5. Now mix the homemade Khova, all purpose flour (maida) and the cooking soda.
6. Knead all of them together. You might need few tsp. of water to form a smooth dough.
7. Add tsp at a time until you reach the correct dough consistency.
8. Form small balls of this dough. Make sure they are less than say small limes. This is important since they will become large while deep frying and larger when soaked in syrup. Another important point to note is to shape smooth balls. No cracks should be visible since this will cause the jamuns to disintegrate while soaked in the syrup. To make a smooth dough, one simple technique would be to grease your palms, either with ghee or oil while making the balls. ( Water works too but it would cause the oil to splutter all over)
9. Fry the jamuns till golden brown over a low to medium flame, keeping oil temperature uniform. Oil should not smoke.
10. You will find the jamuns go down, then in about 10 seconds or so, floating to the top. Its a wonder to see them rotating on their own in the oil. It seems that they like to brown uniformly well 😉
11. Once they get uniformly brown on all the sides, remove them from the oil making sure to drain the excess oil and
12. drop it straightaway on the warm syrup on the side. The hot jamuns in the warm syrup (not hot) helps them to soak the syrup well making them incredibly soft. And if you made sure to keep the size and the smoothness intact, they will not fall apart either and hold their shape.

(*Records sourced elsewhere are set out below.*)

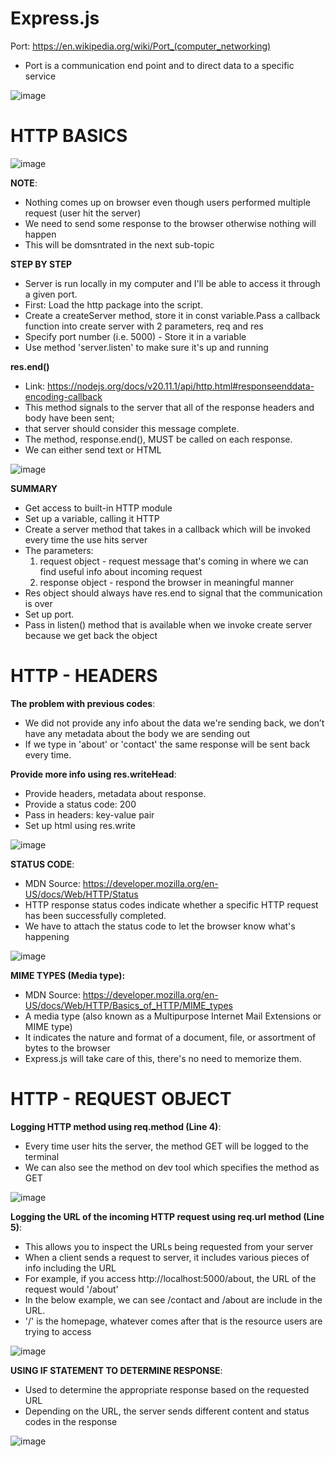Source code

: ﻿# Express.js
 
Port: https://en.wikipedia.org/wiki/Port_(computer_networking)
* Port is a communication end point and to direct data to a specific service
  
![image](https://github.com/asyikin22/Express.js/assets/148519441/9d0c649c-4b36-4789-a8a9-20563e57a4ba)

# HTTP BASICS

![image](https://github.com/asyikin22/Express.js/assets/148519441/5645810d-c249-4a99-926f-c9e04eb5baab)

**NOTE**:
* Nothing comes up on browser even though users performed multiple request (user hit the server)
* We need to send some response to the browser otherwise nothing will happen
* This will be domsntrated in the next sub-topic

**STEP BY STEP**
* Server is  run locally in my computer and I'll be able to access it through a given port.
* First: Load the http package into the script.
* Create a createServer method, store it in const variable.Pass a callback function into create server with 2 parameters, req and res
* Specify port number (i.e. 5000) - Store it in a variable
* Use method 'server.listen' to make sure it's up and running

**res.end()**
* Link: https://nodejs.org/docs/v20.11.1/api/http.html#responseenddata-encoding-callback
* This method signals to the server that all of the response headers and body have been sent;
* that server should consider this message complete.
* The method, response.end(), MUST be called on each response.
* We can either send text or HTML

![image](https://github.com/asyikin22/Express.js/assets/148519441/f60ff044-4e9f-4ba4-81e0-b5535d3d2d40)

**SUMMARY**
* Get access to built-in HTTP module
* Set up a variable, calling it HTTP
* Create a server method  that takes in a callback which will be invoked every time the use hits server
* The parameters:
    1) request object - request message that's coming in where we can find useful info about incoming request
    2) response object - respond the browser in meaningful manner
* Res object should always have res.end to signal that the communication is over
* Set up port.
* Pass in listen() method that is available when we invoke create server because we get back the object

# HTTP - HEADERS

**The problem with previous codes**:
* We did not provide any info about the data we're sending back, we don’t have any metadata about the body we are sending out
* If we type in 'about' or 'contact' the same response will be sent back every time.

**Provide more info using res.writeHead**:
* Provide headers, metadata about response.
* Provide a status code: 200
* Pass in headers: key-value pair
* Set up html using res.write

![image](https://github.com/asyikin22/Express.js/assets/148519441/4c987a29-5708-4bec-995c-7c0461a0933f)

**STATUS CODE**:
* MDN Source: https://developer.mozilla.org/en-US/docs/Web/HTTP/Status
* HTTP response status codes indicate whether a specific HTTP request has been successfully completed.
* We have to attach the status code to let the browser know what's happening

![image](https://github.com/asyikin22/Express.js/assets/148519441/cc081300-6594-4b53-99b5-4aafd1b37db7)

**MIME TYPES (Media type):**
* MDN Source: https://developer.mozilla.org/en-US/docs/Web/HTTP/Basics_of_HTTP/MIME_types
* A media type (also known as a Multipurpose Internet Mail Extensions or MIME type)
* It indicates the nature and format of a document, file, or assortment of bytes to the browser
* Express.js will take care of this, there's no need to memorize them.

# HTTP - REQUEST OBJECT

**Logging HTTP method using req.method (Line 4)**:
* Every time user hits the server, the method GET will be logged to the terminal
* We can also see the method on dev tool which specifies the method as GET
  
![image](https://github.com/asyikin22/Express.js/assets/148519441/b0c4f369-0174-4b4e-b9c8-0b700f039942)

**Logging the URL of the incoming HTTP request using req.url method (Line 5)**:
* This allows you to inspect the URLs being requested from your server
* When a client sends a request to server, it includes various pieces of info including  the URL
* For example, if you access http://localhost:5000/about, the URL of the request would '/about'
* In the below example, we can see /contact and /about are include in the URL.
* '/' is the homepage, whatever comes after that is the resource users are trying to access

![image](https://github.com/asyikin22/Express.js/assets/148519441/c5134d26-da8f-49c5-9738-0481e2579dac)

**USING IF STATEMENT TO DETERMINE RESPONSE**:
* Used to determine the appropriate response based on the requested URL
* Depending on the URL, the server sends different content and status codes in the response

![image](https://github.com/asyikin22/Express.js/assets/148519441/7d5ddf3f-dcb6-4872-8c3c-b5dabe24b983)






  
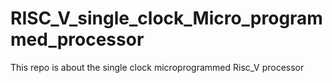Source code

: # RISC_V_single_clock_Micro_programmed_processor
This repo is about the single clock microprogrammed Risc_V processor

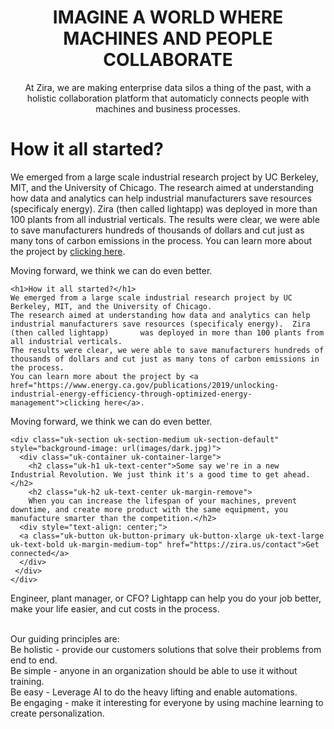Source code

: <div class="uk-section">
  <div class="uk-container uk-container-large">
    <h1 style="text-align: center;">IMAGINE A WORLD WHERE <BR> MACHINES AND PEOPLE COLLABORATE</h1>
    <p style="text-align: center;">At Zira, we are making enterprise data silos a thing of the past, with a holistic collaboration platform that automaticly  connects people with machines and business processes.
    </p>
    <div class="uk-grid">
      <div class="uk-width-1-3@m">
        <div class="uk-card uk-card-default uk-card-body" style="box-shadow: 0 0 0 0"><h1>How it all started?</h1>
        </div>
      </div>
    <div class="uk-width-expand@m">
      <div class="uk-card uk-card-default uk-card-body" style="box-shadow: 0 0 0 0">We emerged from a large scale industrial research project by UC Berkeley, MIT, and the University of Chicago.
    The research aimed at understanding how data and analytics can help industrial manufacturers save resources (specificaly energy).  Zira (then called lightapp)       was deployed in more than 100 plants from all industrial verticals.
    The results were clear, we were able to save manufacturers hundreds of thousands of dollars and cut just as many tons of carbon emissions in the process.
    You can learn more about the project by <a href="https://www.energy.ca.gov/publications/2019/unlocking-industrial-energy-efficiency-through-optimized-energy-management">clicking here</a>.

Moving forward, we think we can do even better.
      </div>
    </div>
  </div>

    <h1>How it all started?</h1>
    We emerged from a large scale industrial research project by UC Berkeley, MIT, and the University of Chicago.
    The research aimed at understanding how data and analytics can help industrial manufacturers save resources (specificaly energy).  Zira (then called lightapp)       was deployed in more than 100 plants from all industrial verticals.
    The results were clear, we were able to save manufacturers hundreds of thousands of dollars and cut just as many tons of carbon emissions in the process.
    You can learn more about the project by <a href="https://www.energy.ca.gov/publications/2019/unlocking-industrial-energy-efficiency-through-optimized-energy-management">clicking here</a>.

Moving forward, we think we can do even better.
    
    <div class="uk-section uk-section-medium uk-section-default" style="background-image: url(images/dark.jpg)">
      <div class="uk-container uk-container-large">
        <h2 class="uk-h1 uk-text-center">Some say we're in a new Industrial Revolution. We just think it's a good time to get ahead.</h2>
        <h2 class="uk-h2 uk-text-center uk-margin-remove">
        When you can increase the lifespan of your machines, prevent downtime, and create more product with the same equipment, you manufacture smarter than the competition.</h2>
      <div style="text-align: center;">
      <a class="uk-button uk-button-primary uk-button-xlarge uk-text-large uk-text-bold uk-margin-medium-top" href="https://zira.us/contact">Get connected</a>
      </div>
     </div>
    </div>    

Engineer, plant manager, or CFO? Lightapp can help you do your job better, make your life easier, and cut costs in the process.
  </div>
            <br>Our guiding principles are:
        <br>Be holistic - provide our customers solutions that solve their problems from end to end.
        <br>Be simple - anyone in an organization should be able to use it without training.
        <br>Be easy - Leverage AI to do the heavy lifting and enable automations.
        <br>Be engaging -  make it interesting for everyone by using machine learning to create personalization.</h3>
</div>
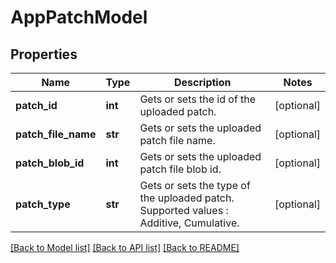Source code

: # AppPatchModel

## Properties
Name | Type | Description | Notes
------------ | ------------- | ------------- | -------------
**patch_id** | **int** | Gets or sets the id of the uploaded patch. | [optional] 
**patch_file_name** | **str** | Gets or sets the uploaded patch file name. | [optional] 
**patch_blob_id** | **int** | Gets or sets the uploaded patch file blob id. | [optional] 
**patch_type** | **str** | Gets or sets the type of the uploaded patch. Supported values : Additive, Cumulative. | [optional] 

[[Back to Model list]](../README.md#documentation-for-models) [[Back to API list]](../README.md#documentation-for-api-endpoints) [[Back to README]](../README.md)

13. You can of course deep fry 3-4 jamuns together depending on the size. But make sure not to crowd them since it would bring down the temperature of the oil/ghee and the result would not be that good and the jamuns wont be cooked inside and might end up being soggy!
14. Drop all the fried jamuns in the syrup and let it soak for at least 1 -2 hours for them to soak the syrup. You can increase the syrup in the original recipe if you want the Jamuns to float in the syrup. Also if you live in a cold place, you will find the sugar syrup thickening up if you keep it for some time. I find that increasing the water to another 1 cup (that’s 2 cups water for 3 cups sugar), makes a thinner syrup in such cases. You know you have made the perfect jamuns when you see them absorbing the syrup but continuing to float in the syrup. If they are dense or heavy, they will sink to the bottom!